傷も癒され、痕も残っていない。パッチリ目が覚めたのでベッドから起き上がって、そばにあった私の装備を着て、部屋を出ようとしたら先に扉が開いた。
目の前にはカイト。その後ろはシルバさんとレイファさん。
「あ、おはよーございます?」
あ、今何時だ?昼だったらこんにちはか?というどうでもいい疑問が湧いて、疑問系になってしまった。

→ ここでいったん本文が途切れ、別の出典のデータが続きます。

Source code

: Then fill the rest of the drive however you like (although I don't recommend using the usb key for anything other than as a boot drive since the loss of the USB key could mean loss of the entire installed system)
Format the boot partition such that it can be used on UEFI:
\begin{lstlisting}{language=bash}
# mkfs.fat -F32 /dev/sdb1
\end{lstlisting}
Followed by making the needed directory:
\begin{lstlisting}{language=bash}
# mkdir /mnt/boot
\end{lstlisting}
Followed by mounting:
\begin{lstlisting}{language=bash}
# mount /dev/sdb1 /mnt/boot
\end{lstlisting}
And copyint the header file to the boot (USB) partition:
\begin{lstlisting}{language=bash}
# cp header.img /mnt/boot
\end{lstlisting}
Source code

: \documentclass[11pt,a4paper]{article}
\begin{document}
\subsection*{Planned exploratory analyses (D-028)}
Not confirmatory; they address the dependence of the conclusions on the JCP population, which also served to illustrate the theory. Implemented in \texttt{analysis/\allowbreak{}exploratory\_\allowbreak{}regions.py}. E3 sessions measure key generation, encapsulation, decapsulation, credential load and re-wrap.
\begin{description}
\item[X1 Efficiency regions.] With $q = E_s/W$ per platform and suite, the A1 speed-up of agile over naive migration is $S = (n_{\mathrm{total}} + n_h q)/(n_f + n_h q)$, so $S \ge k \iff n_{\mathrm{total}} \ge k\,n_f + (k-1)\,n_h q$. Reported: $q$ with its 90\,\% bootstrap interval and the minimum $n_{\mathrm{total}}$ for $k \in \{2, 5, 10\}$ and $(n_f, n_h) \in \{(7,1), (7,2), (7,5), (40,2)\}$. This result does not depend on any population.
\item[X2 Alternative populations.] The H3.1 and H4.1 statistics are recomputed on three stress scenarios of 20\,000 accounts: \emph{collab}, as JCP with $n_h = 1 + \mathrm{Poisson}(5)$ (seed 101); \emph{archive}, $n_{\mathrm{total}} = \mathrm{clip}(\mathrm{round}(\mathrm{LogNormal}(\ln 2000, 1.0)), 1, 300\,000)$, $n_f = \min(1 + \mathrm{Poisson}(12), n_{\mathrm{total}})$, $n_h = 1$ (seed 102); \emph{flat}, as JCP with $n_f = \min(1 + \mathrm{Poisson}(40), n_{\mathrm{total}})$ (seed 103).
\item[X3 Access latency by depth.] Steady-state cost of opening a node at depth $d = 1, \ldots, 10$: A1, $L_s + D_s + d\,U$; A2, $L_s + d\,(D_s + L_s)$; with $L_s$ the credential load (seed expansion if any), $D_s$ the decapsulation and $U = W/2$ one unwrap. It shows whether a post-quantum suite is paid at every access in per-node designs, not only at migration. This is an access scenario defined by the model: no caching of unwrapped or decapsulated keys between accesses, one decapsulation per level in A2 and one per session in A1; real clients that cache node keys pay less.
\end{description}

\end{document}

カイトが持っていた水の入った洗面器らしきものを手放して私に抱きついた。
流石の私もびっくり。
「やっと起きやがったぁ!!」
「ちょっと?!」
「よかった…よかった。」
「…これで全員無事帰還と報告できますね…」
なんか感動シーンが起きたようだけど!カイトが落とした水のせいで足濡れたんだけど!何してくれとんじゃ!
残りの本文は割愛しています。